_Task description_
Count every line in the following entries where the word "cdot" appears. Give the count alone.

_Exercise materials_
-- -- --
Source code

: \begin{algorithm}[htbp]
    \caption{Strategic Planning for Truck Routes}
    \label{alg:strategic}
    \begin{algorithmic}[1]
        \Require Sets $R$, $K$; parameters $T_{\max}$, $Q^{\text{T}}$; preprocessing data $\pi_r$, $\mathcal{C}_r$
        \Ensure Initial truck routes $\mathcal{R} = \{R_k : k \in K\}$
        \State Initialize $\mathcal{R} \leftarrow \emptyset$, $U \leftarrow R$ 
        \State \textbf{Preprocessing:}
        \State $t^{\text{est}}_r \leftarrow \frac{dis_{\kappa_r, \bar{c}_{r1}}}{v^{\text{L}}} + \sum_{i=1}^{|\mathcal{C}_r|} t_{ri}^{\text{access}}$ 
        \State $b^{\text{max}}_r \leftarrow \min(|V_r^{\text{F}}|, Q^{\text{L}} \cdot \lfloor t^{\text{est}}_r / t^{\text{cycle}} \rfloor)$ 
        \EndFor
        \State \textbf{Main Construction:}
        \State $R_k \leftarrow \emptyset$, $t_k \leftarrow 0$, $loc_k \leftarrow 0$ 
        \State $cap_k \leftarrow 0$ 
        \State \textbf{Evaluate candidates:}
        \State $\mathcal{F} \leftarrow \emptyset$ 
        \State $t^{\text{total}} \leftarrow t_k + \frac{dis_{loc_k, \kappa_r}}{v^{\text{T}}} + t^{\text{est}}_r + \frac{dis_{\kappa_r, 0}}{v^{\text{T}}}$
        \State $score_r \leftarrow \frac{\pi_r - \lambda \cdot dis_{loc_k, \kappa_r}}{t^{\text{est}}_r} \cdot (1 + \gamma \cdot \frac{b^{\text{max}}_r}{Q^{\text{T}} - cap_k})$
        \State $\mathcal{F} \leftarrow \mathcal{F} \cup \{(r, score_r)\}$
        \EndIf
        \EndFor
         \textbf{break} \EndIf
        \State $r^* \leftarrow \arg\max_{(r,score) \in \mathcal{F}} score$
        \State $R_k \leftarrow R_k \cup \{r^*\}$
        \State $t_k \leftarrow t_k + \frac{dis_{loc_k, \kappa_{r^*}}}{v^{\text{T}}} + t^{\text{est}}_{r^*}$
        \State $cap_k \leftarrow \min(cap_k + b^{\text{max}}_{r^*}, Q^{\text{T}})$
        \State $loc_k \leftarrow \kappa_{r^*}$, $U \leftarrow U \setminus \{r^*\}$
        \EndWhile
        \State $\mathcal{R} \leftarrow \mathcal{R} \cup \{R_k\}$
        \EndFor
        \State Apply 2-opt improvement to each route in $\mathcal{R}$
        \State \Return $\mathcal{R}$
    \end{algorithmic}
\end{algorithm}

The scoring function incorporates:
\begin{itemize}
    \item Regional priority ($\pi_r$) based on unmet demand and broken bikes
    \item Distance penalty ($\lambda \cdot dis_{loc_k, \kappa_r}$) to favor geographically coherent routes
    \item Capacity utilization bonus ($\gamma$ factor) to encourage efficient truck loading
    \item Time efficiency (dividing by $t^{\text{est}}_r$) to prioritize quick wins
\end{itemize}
-- -- --
_Result_
3